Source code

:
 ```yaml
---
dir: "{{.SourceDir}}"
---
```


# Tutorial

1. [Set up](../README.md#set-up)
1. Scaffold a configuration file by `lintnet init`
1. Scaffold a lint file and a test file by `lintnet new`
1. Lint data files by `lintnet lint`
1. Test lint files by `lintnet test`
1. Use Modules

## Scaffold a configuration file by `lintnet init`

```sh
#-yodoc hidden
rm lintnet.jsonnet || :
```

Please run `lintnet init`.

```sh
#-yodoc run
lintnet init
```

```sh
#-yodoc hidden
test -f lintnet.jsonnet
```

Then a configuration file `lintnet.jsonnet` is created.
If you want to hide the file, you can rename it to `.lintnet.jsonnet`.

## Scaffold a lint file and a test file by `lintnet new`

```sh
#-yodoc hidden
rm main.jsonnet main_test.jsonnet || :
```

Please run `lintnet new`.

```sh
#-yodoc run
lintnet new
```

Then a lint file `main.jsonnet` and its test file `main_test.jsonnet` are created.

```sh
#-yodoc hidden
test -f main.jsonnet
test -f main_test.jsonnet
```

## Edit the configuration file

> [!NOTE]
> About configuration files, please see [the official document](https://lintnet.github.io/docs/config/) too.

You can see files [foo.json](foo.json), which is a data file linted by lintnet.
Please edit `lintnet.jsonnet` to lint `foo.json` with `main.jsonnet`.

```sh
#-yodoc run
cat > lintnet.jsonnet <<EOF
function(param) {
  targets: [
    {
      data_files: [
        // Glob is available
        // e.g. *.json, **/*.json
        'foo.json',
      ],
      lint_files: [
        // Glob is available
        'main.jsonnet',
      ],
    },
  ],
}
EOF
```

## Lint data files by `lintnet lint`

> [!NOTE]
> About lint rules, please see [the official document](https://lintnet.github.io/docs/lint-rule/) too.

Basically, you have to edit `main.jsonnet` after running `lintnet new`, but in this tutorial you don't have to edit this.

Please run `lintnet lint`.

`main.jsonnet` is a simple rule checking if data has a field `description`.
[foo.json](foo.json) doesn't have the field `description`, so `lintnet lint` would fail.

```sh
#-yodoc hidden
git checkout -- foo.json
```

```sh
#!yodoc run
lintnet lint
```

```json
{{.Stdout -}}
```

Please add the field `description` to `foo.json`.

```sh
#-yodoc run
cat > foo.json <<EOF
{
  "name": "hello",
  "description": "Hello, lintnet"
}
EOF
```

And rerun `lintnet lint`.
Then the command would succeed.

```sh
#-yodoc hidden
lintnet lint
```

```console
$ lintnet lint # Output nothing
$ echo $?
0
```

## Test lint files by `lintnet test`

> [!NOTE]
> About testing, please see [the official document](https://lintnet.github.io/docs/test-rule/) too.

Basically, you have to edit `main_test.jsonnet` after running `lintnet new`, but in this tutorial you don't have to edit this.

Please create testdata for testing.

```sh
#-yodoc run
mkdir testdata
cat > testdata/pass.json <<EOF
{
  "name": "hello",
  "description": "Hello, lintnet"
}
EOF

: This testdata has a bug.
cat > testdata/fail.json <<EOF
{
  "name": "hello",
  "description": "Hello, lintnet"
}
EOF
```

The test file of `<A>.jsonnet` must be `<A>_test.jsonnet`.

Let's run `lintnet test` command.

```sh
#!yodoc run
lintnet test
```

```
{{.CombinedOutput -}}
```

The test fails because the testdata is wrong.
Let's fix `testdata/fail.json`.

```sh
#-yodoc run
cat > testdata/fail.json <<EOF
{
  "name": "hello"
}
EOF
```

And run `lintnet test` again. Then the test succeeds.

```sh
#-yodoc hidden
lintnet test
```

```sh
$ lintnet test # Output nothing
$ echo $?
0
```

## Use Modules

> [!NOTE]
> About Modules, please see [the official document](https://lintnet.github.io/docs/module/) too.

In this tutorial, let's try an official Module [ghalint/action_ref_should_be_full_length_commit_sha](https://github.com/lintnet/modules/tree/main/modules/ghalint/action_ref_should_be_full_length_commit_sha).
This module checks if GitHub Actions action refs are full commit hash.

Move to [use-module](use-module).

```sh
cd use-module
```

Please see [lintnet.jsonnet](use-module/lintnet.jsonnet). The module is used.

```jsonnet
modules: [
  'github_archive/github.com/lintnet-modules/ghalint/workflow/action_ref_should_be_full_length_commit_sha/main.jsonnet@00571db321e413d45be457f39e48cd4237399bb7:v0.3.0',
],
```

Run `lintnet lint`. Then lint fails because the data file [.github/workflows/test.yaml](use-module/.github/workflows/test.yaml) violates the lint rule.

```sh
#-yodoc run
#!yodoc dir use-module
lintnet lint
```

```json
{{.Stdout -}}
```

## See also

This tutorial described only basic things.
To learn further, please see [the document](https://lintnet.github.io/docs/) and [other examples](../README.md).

EXERCISE AIM >>
Keeping every word as it is, repeat all of the records.

RESULT >>
Source code

:
 ```yaml
---
dir: "{{.SourceDir}}"
---
```


# Tutorial

1. [Set up](../README.md#set-up)
1. Scaffold a configuration file by `lintnet init`
1. Scaffold a lint file and a test file by `lintnet new`
1. Lint data files by `lintnet lint`
1. Test lint files by `lintnet test`
1. Use Modules

## Scaffold a configuration file by `lintnet init`

```sh
#-yodoc hidden
rm lintnet.jsonnet || :
```

Please run `lintnet init`.

```sh
#-yodoc run
lintnet init
```

```sh
#-yodoc hidden
test -f lintnet.jsonnet
```

Then a configuration file `lintnet.jsonnet` is created.
If you want to hide the file, you can rename it to `.lintnet.jsonnet`.

## Scaffold a lint file and a test file by `lintnet new`

```sh
#-yodoc hidden
rm main.jsonnet main_test.jsonnet || :
```

Please run `lintnet new`.

```sh
#-yodoc run
lintnet new
```

Then a lint file `main.jsonnet` and its test file `main_test.jsonnet` are created.

```sh
#-yodoc hidden
test -f main.jsonnet
test -f main_test.jsonnet
```

## Edit the configuration file

> [!NOTE]
> About configuration files, please see [the official document](https://lintnet.github.io/docs/config/) too.

You can see files [foo.json](foo.json), which is a data file linted by lintnet.
Please edit `lintnet.jsonnet` to lint `foo.json` with `main.jsonnet`.

```sh
#-yodoc run
cat > lintnet.jsonnet <<EOF
function(param) {
  targets: [
    {
      data_files: [
        // Glob is available
        // e.g. *.json, **/*.json
        'foo.json',
      ],
      lint_files: [
        // Glob is available
        'main.jsonnet',
      ],
    },
  ],
}
EOF
```

## Lint data files by `lintnet lint`

> [!NOTE]
> About lint rules, please see [the official document](https://lintnet.github.io/docs/lint-rule/) too.

Basically, you have to edit `main.jsonnet` after running `lintnet new`, but in this tutorial you don't have to edit this.

Please run `lintnet lint`.

`main.jsonnet` is a simple rule checking if data has a field `description`.
[foo.json](foo.json) doesn't have the field `description`, so `lintnet lint` would fail.

```sh
#-yodoc hidden
git checkout -- foo.json
```

```sh
#!yodoc run
lintnet lint
```

```json
{{.Stdout -}}
```

Please add the field `description` to `foo.json`.

```sh
#-yodoc run
cat > foo.json <<EOF
{
  "name": "hello",
  "description": "Hello, lintnet"
}
EOF
```

And rerun `lintnet lint`.
Then the command would succeed.

```sh
#-yodoc hidden
lintnet lint
```

```console
$ lintnet lint # Output nothing
$ echo $?
0
```

## Test lint files by `lintnet test`

> [!NOTE]
> About testing, please see [the official document](https://lintnet.github.io/docs/test-rule/) too.

Basically, you have to edit `main_test.jsonnet` after running `lintnet new`, but in this tutorial you don't have to edit this.

Please create testdata for testing.

```sh
#-yodoc run
mkdir testdata
cat > testdata/pass.json <<EOF
{
  "name": "hello",
  "description": "Hello, lintnet"
}
EOF

: This testdata has a bug.
cat > testdata/fail.json <<EOF
{
  "name": "hello",
  "description": "Hello, lintnet"
}
EOF
```

The test file of `<A>.jsonnet` must be `<A>_test.jsonnet`.

Let's run `lintnet test` command.

```sh
#!yodoc run
lintnet test
```

```
{{.CombinedOutput -}}
```

The test fails because the testdata is wrong.
Let's fix `testdata/fail.json`.

```sh
#-yodoc run
cat > testdata/fail.json <<EOF
{
  "name": "hello"
}
EOF
```

And run `lintnet test` again. Then the test succeeds.

```sh
#-yodoc hidden
lintnet test
```

```sh
$ lintnet test # Output nothing
$ echo $?
0
```

## Use Modules

> [!NOTE]
> About Modules, please see [the official document](https://lintnet.github.io/docs/module/) too.

In this tutorial, let's try an official Module [ghalint/action_ref_should_be_full_length_commit_sha](https://github.com/lintnet/modules/tree/main/modules/ghalint/action_ref_should_be_full_length_commit_sha).
This module checks if GitHub Actions action refs are full commit hash.

Move to [use-module](use-module).

```sh
cd use-module
```

Please see [lintnet.jsonnet](use-module/lintnet.jsonnet). The module is used.

```jsonnet
modules: [
  'github_archive/github.com/lintnet-modules/ghalint/workflow/action_ref_should_be_full_length_commit_sha/main.jsonnet@00571db321e413d45be457f39e48cd4237399bb7:v0.3.0',
],
```

Run `lintnet lint`. Then lint fails because the data file [.github/workflows/test.yaml](use-module/.github/workflows/test.yaml) violates the lint rule.

```sh
#-yodoc run
#!yodoc dir use-module
lintnet lint
```

```json
{{.Stdout -}}
```

## See also

This tutorial described only basic things.
To learn further, please see [the document](https://lintnet.github.io/docs/) and [other examples](../README.md).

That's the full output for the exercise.